Porque as famílias têm o direito de escolher. E em geral escolhem bem, ou seja, escolhem aquelas escolas que acham que funcionam melhor, porque aquilo que faz de cada uma delas melhores ou piores escolas é sobretudo a forma como elas são geridas e não o QI que a casta insiste ser superior nas classes altas. (Há poucas coisas mais vergonhosas que a ideia enraizada na casta de que os resultados escolares dos filhos dos mais pobres são uma espécie de destino social e não tanto o resultado duma escola que funciona mal e desistiu deles.)
A escola pública tornou-se num factor de imobilismo social e a casta sabe disso. Daí a irritação social gerada pelos pais que têm protagonizado esta contestação das escolas com contrato de associação. Afinal eles assumiram como reivindicação aquilo que os outros calam, quando dão moradas falsas: a escola é importante para o futuro dos seus filhos. Muitos deles não têm apelidos sonantes e não têm fortunas significativas, logo a escola surge-lhes como um local onde depositam expectativas para os seus filhos. A casta sabe bem que a escola pode ser determinante, mas não tem de reivindicar nada: inscreve os seus filhos na escola certa. Quanto aos filhos dos outros a casta, espera que se comportem de forma adequada ao seu estatuto social: terão carradas de compreensão se espancarem professores e arranjam-lhes animadores culturais, em vez de professores de Matemática. Para o que a casta não tem paciência é para o desaforo daquela gentinha que pretende que os seus filhos frequentem escolas dirigidas doutro modo. (A casta pode estar descansada, porque inúmeros colégios nunca pretenderão aderir a este sistema que só lhes traz arrelias e ingerências estatais. Por exemplo, em vários colégios particulares os alunos foram poupados não na totalidade mas em boa parte às consequências daquele desperdício horário que dava pelo nome de Área de Projecto, que era tão importante, mas tão importante para a escola inclusiva, interactiva e de sinergias que agora desapareceu sem que se lhe desse pela falta.)

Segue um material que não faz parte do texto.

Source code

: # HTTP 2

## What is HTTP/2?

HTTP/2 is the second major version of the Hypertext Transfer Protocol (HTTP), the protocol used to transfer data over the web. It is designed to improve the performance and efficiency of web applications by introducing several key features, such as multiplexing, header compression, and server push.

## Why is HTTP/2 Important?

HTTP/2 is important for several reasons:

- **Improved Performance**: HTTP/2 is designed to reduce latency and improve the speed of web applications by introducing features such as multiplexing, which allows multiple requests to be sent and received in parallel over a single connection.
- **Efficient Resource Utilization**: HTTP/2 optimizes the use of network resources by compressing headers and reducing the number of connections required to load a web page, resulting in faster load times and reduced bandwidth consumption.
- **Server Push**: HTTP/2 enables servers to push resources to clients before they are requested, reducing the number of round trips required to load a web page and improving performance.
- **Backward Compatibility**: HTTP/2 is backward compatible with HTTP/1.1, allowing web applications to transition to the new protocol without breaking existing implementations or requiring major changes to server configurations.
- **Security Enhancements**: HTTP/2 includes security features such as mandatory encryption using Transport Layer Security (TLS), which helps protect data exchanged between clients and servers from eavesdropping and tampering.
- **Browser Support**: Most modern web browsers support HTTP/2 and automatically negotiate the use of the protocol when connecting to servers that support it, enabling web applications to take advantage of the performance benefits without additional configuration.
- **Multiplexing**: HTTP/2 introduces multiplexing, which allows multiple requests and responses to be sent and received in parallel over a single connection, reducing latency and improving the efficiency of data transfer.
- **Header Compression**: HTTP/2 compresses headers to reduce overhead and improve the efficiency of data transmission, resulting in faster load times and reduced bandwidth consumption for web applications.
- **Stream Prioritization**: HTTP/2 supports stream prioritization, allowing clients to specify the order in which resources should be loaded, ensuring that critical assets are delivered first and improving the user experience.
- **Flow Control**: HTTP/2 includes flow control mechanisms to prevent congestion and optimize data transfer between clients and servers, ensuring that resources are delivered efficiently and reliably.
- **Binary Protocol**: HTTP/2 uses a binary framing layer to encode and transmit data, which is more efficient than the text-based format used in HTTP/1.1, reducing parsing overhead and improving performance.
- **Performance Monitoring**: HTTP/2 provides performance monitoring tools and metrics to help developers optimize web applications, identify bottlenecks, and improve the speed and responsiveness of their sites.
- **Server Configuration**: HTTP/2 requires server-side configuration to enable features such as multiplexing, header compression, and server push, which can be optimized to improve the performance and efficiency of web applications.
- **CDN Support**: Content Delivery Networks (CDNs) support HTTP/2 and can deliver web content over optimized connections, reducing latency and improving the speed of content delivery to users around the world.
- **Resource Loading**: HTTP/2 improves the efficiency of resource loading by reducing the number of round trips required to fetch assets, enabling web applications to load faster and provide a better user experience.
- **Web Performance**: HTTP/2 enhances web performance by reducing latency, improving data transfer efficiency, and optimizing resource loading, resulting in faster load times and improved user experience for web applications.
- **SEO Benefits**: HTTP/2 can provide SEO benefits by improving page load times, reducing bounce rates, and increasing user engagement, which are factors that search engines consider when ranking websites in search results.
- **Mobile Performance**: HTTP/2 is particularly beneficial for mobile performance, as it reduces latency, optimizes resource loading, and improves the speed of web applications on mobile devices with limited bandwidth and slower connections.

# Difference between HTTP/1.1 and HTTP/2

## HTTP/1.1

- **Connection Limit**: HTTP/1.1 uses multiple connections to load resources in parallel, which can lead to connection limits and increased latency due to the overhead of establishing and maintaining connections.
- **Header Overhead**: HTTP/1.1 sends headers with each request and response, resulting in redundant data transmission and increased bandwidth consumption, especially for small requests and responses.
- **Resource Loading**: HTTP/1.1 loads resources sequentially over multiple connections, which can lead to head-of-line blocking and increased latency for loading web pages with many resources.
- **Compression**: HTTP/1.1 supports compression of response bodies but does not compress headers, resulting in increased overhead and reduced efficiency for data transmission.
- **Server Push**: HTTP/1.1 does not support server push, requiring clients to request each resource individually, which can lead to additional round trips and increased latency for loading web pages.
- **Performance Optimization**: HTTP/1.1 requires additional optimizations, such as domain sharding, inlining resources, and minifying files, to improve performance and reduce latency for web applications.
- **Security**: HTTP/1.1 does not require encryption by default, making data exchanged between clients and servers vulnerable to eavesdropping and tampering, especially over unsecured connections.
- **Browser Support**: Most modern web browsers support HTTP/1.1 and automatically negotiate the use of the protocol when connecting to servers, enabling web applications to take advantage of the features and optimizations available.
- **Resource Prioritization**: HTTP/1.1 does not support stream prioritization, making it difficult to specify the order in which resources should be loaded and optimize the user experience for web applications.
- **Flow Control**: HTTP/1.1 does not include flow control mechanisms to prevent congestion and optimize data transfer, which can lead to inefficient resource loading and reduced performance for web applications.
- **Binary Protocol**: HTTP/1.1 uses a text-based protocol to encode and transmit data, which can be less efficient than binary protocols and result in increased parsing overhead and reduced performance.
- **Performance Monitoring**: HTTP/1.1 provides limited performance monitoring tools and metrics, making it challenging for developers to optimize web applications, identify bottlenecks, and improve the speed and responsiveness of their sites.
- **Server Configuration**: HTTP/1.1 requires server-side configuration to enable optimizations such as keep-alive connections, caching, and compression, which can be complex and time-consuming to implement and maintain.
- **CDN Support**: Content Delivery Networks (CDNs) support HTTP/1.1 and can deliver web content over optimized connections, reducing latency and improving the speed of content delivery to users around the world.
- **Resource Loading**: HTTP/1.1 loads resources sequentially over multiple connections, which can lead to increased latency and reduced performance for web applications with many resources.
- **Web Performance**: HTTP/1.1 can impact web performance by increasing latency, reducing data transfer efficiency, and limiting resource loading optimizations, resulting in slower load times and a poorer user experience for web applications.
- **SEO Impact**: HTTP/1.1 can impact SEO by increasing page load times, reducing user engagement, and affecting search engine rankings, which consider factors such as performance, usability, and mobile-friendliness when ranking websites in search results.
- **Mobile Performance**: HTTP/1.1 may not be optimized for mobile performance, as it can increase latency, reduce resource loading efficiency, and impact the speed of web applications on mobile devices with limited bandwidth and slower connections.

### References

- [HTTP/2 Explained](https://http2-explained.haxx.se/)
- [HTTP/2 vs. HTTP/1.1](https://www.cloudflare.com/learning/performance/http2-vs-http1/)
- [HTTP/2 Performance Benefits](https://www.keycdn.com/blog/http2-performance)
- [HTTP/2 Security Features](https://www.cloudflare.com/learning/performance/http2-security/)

Aquilo que está agora em causa é saber se a escolaridade obrigatória implica frequentar uma escola que as famílias não querem, que não é mais barata e que não apresenta melhores resultados. Num país em que as reuniões de pais pecam pelas cadeiras vazias, milhares de pessoas mobilizaram-se para defender a escola dos seus filhos. E a resposta do Estado português é que esses alunos devem passar a frequentar a escola dita gratuita, porque o ministério resolveu duplicar e triplicar a oferta. Porquê? Apetece responder: porque o lobby dos empreiteiros pode muito, porque assim se justificam mais lugares nas direcções regionais e mais professores destacados em funções disto e daquilo. Mas infelizmente não é só por isso: uma família que no acto da inscrição acha que tem o direito de escolher as escolas, porque tem delas melhores referências, ou porque prefere o modelo de gestão que estas apresentam é uma família que se relaciona com o Estado de uma forma muito mais exigente daquela outra que é informada que os seus filhos vão para a escola A ou B, porque o ministério assim o determinou. E note-se que o ministério pode mudar de determinação a duas ou três semanas do início das aulas, como aconteceu no início deste ano escolar, quando entendeu por bem fechar 700 escolas, que nem sequer dizia quais eram e pré-avisando que não autorizaria a colocação de professores nas escolas que as famílias e as autarquias mantivessem abertas.
Esta guerra do Estado com as escolas com contrato de associação é portanto o reflexo de um Estado que deixou de se ver como um garante de direitos e foi capturado por uma casta que transformou o discurso da igualdade e do gratuito num dogma que assegura os seus privilégios e os dos seus filhos.